Krisis di Selat Hormuz: 10 Kapal Diserang, Korban Jiwa Berjatuhan

by -184 Views

Selama lebih dari sepekan terakhir, pertempuran antara AS-Israel dan Iran telah melanda Selat Hormuz, dengan sekitar 10 kapal dilaporkan diserang di atau dekat perairan tersebut. Data dari berbagai kelompok analisis maritim menunjukkan bahwa serangkaian serangan tersebut hampir sepenuhnya menghentikan lalu lintas kapal di selat yang merupakan jalur utama pengiriman minyak dan komoditas global. Sementara itu, United Kingdom Maritime Trade Operations (UKMTO) telah mengeluarkan sekitar 10 peringatan terkait serangan dan aktivitas mencurigakan di kawasan tersebut, meskipun informasi terperinci mengenai kapal-kapal yang terlibat masih dibatasi.
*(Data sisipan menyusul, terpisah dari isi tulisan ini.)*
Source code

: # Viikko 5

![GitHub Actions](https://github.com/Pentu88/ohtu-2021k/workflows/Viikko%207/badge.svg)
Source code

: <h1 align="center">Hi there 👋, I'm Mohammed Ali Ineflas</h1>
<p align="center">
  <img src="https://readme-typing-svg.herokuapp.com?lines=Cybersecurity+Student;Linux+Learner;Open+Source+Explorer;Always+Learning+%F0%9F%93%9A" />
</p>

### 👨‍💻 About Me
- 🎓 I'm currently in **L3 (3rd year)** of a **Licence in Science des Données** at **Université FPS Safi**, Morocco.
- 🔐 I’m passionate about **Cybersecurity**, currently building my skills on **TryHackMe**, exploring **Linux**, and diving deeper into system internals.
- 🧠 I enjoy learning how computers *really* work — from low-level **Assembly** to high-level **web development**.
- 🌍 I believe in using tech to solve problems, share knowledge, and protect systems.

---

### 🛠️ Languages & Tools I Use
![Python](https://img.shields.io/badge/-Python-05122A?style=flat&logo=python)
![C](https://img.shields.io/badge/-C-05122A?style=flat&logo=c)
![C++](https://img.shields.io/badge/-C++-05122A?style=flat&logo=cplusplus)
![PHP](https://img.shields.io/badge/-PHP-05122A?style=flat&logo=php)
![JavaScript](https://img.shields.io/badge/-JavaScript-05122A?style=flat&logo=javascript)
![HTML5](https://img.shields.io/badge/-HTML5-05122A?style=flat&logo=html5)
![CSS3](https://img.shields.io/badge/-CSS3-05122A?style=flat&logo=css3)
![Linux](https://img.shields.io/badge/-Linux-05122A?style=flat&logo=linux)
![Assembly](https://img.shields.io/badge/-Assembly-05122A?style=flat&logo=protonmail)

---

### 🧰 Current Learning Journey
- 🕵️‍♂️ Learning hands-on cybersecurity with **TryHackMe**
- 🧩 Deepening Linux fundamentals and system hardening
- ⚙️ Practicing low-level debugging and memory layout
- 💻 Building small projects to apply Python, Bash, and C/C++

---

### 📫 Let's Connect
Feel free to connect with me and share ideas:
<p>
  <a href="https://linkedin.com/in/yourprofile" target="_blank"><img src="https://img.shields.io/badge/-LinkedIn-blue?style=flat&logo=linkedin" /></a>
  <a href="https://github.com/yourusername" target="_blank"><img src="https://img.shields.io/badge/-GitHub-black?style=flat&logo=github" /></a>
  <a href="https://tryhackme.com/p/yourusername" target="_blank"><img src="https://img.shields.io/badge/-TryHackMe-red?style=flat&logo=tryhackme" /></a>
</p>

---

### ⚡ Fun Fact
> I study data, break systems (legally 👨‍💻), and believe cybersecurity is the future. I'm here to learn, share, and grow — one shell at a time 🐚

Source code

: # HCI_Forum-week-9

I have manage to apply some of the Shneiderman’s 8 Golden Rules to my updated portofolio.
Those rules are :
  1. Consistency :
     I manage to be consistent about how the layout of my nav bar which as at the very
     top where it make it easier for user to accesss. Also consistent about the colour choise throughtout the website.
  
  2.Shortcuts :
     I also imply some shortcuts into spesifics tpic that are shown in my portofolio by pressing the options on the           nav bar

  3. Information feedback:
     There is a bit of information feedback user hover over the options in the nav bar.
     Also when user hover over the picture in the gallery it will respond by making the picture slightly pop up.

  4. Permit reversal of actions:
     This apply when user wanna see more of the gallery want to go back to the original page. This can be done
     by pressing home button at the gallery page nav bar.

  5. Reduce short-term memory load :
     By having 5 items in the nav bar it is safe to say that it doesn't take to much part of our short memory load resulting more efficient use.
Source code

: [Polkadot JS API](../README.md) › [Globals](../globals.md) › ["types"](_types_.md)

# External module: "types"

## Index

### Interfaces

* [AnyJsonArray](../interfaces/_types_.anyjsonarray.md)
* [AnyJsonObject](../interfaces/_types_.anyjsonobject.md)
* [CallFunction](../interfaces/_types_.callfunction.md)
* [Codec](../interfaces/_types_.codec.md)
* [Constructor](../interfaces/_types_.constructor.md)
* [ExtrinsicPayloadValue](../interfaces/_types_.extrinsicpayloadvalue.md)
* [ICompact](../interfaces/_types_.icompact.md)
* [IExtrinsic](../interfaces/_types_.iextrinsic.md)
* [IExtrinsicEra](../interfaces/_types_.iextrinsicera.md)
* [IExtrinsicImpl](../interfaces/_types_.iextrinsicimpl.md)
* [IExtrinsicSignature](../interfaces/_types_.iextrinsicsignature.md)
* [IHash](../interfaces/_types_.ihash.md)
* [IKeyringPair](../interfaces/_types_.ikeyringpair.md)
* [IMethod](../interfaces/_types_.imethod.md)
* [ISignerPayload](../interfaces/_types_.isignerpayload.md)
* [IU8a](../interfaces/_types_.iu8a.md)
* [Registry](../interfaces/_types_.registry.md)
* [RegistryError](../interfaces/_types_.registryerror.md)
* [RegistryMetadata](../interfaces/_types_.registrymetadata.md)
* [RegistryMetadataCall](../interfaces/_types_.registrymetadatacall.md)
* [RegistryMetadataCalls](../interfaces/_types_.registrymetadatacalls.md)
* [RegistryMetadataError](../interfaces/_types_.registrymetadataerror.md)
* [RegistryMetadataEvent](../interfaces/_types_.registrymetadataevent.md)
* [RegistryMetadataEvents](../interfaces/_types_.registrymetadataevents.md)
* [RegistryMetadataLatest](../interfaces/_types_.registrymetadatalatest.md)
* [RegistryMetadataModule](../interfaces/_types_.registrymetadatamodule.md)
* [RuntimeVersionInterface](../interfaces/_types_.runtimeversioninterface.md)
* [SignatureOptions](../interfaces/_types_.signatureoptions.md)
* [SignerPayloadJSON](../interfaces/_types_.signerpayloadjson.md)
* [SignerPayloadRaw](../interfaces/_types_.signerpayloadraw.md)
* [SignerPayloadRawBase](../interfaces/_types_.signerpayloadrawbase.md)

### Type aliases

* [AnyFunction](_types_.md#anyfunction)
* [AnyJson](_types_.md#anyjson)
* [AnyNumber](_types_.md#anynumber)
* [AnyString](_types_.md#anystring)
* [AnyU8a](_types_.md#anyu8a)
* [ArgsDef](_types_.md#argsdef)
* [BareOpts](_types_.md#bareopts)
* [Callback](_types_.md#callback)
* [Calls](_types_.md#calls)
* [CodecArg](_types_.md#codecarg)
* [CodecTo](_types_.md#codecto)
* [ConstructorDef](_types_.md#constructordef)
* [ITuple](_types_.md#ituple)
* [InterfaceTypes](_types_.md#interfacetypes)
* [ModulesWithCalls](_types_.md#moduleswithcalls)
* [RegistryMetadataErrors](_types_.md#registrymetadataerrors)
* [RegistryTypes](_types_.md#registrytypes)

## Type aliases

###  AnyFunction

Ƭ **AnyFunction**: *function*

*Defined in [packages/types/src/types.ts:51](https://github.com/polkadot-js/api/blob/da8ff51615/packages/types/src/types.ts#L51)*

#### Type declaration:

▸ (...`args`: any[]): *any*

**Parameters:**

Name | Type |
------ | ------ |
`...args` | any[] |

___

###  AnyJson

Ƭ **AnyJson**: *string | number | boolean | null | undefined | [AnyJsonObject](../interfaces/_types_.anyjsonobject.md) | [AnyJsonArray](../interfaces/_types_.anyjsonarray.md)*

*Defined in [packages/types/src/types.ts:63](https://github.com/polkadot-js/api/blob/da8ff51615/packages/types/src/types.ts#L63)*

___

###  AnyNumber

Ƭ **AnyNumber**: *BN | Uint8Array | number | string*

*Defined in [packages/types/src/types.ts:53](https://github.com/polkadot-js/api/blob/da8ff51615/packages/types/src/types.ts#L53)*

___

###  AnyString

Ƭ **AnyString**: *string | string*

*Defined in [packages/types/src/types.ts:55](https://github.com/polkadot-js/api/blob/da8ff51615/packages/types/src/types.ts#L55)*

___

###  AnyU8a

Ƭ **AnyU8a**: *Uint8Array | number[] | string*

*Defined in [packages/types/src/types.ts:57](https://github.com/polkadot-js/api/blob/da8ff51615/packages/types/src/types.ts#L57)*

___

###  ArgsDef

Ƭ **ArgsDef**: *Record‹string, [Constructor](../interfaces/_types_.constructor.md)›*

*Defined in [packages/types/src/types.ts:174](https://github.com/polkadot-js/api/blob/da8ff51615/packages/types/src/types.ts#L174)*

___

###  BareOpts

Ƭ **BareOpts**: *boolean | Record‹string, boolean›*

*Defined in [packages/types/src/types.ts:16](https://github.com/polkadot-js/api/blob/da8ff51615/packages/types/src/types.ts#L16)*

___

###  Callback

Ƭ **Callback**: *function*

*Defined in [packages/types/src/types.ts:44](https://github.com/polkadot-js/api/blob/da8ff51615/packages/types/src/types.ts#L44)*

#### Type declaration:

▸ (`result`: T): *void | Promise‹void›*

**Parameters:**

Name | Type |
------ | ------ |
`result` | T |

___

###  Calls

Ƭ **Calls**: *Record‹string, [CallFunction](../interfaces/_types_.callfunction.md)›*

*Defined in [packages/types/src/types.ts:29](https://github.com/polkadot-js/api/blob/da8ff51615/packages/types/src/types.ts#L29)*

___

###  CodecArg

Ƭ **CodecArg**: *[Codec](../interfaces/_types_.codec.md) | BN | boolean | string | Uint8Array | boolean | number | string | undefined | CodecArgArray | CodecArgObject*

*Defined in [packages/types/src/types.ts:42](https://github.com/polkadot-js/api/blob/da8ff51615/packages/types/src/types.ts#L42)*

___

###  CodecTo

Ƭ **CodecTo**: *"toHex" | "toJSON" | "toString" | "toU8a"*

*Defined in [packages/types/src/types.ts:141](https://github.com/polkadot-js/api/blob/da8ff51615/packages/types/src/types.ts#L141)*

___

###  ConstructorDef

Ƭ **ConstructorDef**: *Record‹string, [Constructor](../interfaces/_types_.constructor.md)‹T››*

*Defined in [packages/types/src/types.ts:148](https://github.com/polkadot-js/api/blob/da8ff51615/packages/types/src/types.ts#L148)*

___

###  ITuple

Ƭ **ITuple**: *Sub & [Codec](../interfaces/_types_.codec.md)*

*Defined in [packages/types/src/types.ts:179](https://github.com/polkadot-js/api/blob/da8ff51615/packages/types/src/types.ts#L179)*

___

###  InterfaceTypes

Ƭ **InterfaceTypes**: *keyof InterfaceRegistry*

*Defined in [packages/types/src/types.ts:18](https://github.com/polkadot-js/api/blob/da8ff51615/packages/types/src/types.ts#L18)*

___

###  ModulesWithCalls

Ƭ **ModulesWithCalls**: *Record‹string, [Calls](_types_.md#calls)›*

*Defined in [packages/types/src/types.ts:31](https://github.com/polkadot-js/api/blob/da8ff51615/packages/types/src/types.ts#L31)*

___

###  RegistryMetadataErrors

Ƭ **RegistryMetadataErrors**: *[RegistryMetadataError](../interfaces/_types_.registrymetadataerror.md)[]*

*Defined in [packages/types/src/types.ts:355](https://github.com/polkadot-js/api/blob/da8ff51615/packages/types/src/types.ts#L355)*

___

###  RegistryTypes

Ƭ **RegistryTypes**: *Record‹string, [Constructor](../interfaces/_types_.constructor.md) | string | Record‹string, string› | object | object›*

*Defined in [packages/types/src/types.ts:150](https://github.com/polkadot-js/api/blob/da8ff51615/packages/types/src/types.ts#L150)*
Organisasi Maritim Internasional (IMO) mencatat setidaknya sembilan serangan terhadap kapal di Selat Hormuz hanya dalam waktu satu minggu, dengan total tujuh orang tewas akibat serangan tersebut. Serangkaian serangan terjadi dari 2 hingga 6 Maret, menargetkan beberapa kapal termasuk Skylight, MKD Vyom, Stena Imperative, Hercules Star, Libra Trader, Gold Oak, Safeen Prestige, Sonangol Namibe, dan Mussafah 2.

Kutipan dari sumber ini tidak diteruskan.